Abstract

The effects of amlodipine and perindopril on renal hemodynamics and tubular function in cyclosporine-treated hypertensive renal allograft recipients were evaluated in a randomized, double-blind crossover fashion. Ten patients were studied after a 2-week placebo run-in and, after 8 weeks of active treatment, allowing a 2-week placebo washout between treatments. At the end of each period, glomerular filtration rate (GFR) and effective renal plasma flow (ERPF) were measured as 51Cr-EDTA and 123I-hippuran clearance, respectively, and tubular function evaluated by the lithium clearance technique was determined. Both drugs maintained GFR and ERPF and lowered mean arterial pressure (MAP, mm Hg) to a similar extent (time × treatment, P = 0.466): amlodipine from 126.9 ± 2.5 to 115.9 ± 2.2; perindopril from 126.9 ± 2.5 to 117.9 ± 3.9 (time effect of all treatments together, P = 0.003). Accordingly, renal vascular resistance (RVR, mm Hg/mL/min/1.73 m 2) was equally reduced (time × treatment, P = 0.955): amlodipine from 0.36 ± 0.03 to 0.30 ± 0.02; perindopril from 0.36 ± 0.03 to 0.32 ± 0.01 (time effect all treatments together, P = 0.043).
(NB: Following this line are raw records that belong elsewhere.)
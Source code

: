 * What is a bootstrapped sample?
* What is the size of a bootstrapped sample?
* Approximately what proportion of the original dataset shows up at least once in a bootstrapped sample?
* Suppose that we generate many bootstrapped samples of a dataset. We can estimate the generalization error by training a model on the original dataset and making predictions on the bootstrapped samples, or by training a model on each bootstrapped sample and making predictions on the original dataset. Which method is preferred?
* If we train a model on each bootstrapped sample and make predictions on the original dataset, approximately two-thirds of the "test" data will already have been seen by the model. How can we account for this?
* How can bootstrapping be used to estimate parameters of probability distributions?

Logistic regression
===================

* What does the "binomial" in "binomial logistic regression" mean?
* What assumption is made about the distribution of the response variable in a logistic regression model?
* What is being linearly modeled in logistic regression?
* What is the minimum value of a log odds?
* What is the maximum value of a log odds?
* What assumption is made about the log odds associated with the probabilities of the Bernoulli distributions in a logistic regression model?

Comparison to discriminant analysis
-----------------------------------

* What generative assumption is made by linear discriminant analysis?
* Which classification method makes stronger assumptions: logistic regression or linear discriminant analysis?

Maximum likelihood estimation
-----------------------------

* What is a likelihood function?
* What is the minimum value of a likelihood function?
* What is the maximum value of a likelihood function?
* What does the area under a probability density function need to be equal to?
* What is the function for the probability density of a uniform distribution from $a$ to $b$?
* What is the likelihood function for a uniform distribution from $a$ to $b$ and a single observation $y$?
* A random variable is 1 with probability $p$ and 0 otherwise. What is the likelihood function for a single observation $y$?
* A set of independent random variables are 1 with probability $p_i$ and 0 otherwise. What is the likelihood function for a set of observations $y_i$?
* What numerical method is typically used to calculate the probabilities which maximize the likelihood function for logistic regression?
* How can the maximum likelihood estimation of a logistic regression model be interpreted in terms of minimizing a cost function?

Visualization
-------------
Sodium clearance and fractional excretion of sodium were not affected by either drug. Output of fluid from the proximal tubules measured as clearance of lithium (C Li, mL/min) and uric acid (C Ur, mL/min) was higher after amlodipine than after perindopril (C Li 19.1 ± 2.1 v 16.5 ± 1.7, P = 0.036 and C Ur 7.0 ± 0.6 v 5.9 ± 0.4, P = 0.007). As a consequence, after amlodipine, distal absolute reabsorption of sodium was higher (DAR Na 2.57 ± 0.28 v 2.19 ± 0.22 mEq/min, P = 0.027) and serum uric acid was lower (5.9 ± 0.3 v 6.7 ± 0.4 mg/dL, P = 0.001) in comparision with perindopril. In cyclosporine-treated renal allograft hypertensives, amlodipine and perindopril lower blood pressure equally and reduce RVR to the same extent. Overall sodium excretion is not affected by either agent. Urate clearance is higher and serum uric acid lower on amlodipine as compared with perindopril.